34. No plantio direto, por exemplo, os custos são menores. E com o arroz ecológico integral, também se observa a redução de custos, pois o outro arroz - o polido, já tem mais um processo - o polimento. Então, os custos são menores com a PML.

35. Só que nós ainda não conseguimos atingir o estágio de ter uma produtividade alta com a PML. Mas, como a gente está reduzindo bastante os custos de produção, isso auxilia no fechamento final das contas.

Relativamente às novas oportunidades de negócio - englobando as iniciativas estratégicas, inovação de produto, um portfólio mais verde, novas aplicações e um produto mais limpo - estas serão abordadas mais adiante, na subseção 6.3.4. Entretanto, perguntou-se, de forma direta ao gestor Ivo Mello, quais são as suas expectativas com relação à adoção da PML, ao que ele respondeu:

36. Qual é a realidade e viabilidade econômica que eu vejo para o futuro da PML? Eu enxergo. Eu tenho enxergado muito bem isto. Porque na minha maneira de fazer a lavoura eu produzo menos. Aí o cara chega e diz assim:

tu está fazendo tudo isto e está colhendo menos. Então, eu digo: sim, mas eu estou gastando menos. O meu resultado econômico está sendo igual ou melhor ao anterior, adotando apenas o sistema convencional. Eu estou impactando menos o meio ambiente. Eu estou usando menos herbicida, muito menos inseticida, nada de fungicida. Estou produzindo um pouco menos, vamos dizer assim, no somatório total. Mas eu estou gastando menos, então eu tenho “low input”. Eu estou aportando menos recursos. Em contra-partida, eu estou produzindo menos. Mas, no balanço econômico final, está legal. Estou ganhando dinheiro. Sem falar no balanço energético, que se eu fosse agregar isso, tecnicamente, eu estou sendo muito mais eficiente do que o outro que está perdendo muito mais.

37. Eu sou super-positivo nesse sentido. Eu acho assim, que a crise que a gente viveu nos últimos anos foi a coisa que mais facilitou para que hoje eu tivesse toda a convicção que eu tenho nas coisas que eu acredito de fazer.
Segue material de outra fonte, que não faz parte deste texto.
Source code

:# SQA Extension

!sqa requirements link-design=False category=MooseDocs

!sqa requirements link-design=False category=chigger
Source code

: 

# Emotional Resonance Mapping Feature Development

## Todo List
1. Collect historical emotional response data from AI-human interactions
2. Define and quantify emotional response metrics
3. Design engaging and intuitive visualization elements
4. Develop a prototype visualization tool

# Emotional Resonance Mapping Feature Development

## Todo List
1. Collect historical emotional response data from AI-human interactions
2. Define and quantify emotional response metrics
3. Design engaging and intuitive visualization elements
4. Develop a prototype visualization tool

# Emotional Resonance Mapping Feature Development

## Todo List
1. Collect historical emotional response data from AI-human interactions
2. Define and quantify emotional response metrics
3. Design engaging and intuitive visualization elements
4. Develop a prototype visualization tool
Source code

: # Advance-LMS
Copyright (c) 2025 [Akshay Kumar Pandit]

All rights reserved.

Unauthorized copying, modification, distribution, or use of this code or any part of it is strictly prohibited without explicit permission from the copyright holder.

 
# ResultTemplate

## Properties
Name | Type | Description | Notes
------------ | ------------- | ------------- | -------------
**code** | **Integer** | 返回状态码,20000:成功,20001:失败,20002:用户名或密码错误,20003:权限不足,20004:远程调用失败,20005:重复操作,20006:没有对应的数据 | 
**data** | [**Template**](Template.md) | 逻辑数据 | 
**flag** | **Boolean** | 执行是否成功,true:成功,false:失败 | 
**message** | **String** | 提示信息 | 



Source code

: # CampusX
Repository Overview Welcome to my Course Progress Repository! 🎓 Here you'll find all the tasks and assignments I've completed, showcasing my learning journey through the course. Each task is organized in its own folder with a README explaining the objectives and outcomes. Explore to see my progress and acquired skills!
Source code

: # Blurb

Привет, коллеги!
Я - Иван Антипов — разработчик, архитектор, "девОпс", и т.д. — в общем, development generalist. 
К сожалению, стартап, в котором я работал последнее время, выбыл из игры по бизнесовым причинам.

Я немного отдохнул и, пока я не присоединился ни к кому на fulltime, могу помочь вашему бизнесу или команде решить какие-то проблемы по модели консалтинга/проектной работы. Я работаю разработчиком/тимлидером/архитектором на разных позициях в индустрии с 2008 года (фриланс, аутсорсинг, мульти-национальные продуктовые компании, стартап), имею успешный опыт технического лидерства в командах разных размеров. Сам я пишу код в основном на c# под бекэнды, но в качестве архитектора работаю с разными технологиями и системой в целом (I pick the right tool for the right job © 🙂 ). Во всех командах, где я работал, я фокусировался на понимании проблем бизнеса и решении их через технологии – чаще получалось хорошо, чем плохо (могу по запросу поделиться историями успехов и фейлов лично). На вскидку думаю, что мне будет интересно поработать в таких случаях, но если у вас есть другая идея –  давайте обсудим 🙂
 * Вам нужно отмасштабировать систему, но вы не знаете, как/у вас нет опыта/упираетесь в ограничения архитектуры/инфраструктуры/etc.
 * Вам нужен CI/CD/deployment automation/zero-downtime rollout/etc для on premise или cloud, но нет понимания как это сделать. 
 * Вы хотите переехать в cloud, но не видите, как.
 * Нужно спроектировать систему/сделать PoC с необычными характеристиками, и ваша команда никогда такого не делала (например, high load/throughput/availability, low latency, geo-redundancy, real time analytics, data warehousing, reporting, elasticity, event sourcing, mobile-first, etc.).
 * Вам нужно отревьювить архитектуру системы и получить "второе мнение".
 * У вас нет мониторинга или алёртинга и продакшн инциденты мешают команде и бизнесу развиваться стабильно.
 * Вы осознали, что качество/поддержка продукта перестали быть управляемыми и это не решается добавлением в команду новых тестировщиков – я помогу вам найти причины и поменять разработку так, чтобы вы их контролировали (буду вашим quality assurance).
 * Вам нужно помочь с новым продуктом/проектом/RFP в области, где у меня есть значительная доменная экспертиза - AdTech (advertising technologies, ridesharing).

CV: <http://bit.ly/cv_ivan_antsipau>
É ter convicção que é só ir botando um tijolinho em cima do outro que vai dar certo, tranqüilamente!

Identifica-se nos gestores, também, uma distinta capacidade, em termos de visão de futuro. Assim, suas expectativas neste sentido são de que a PML é uma tendência mundial inquestionável. Quem desenvolver agora os caminhos em direção à uma PML, pode ser um dos primeiros a colher os frutos desta nova tendência mercadológica.

Portanto, está bastante claro para os gestores da FCT que seu objetivo atual é oferecer ao mercado um produto diferenciado (sem agrotóxicos, um produto ecológico e com marca própria). Com esta estratégia pretendem atingir nichos de mercado bastante específicos.

De fato, constata-se que a FCT prepara-se e capacita-se para atender a estes nichos.

Os gestores têm expectativas e acreditam que o mercado para produtos saudáveis e ambientalmente corretos está em fase de expansão acelerada. O anseio dos consumidores por

“produtos mais limpos” pode ser observado, principalmente, nos países desenvolvidos. Com a visão de que esta é a grande tendência dos mercados do futuro, se não os de agora, a FCT está rumando para tornar-se, cada vez mais, uma propriedade rural sustentável.

No caso específico da FCT, a PML pode ser considerada como alicerce de um novo negócio que a empresa pretende atuar - o agro-ecoturismo. Este novo negócio baseia-se nos conceitos de uma alimentação mais pura e saudável (sem agrotóxicos) e no meio ambiente preservado, para que a fruição das pessoas, naquele sítio, seja plena.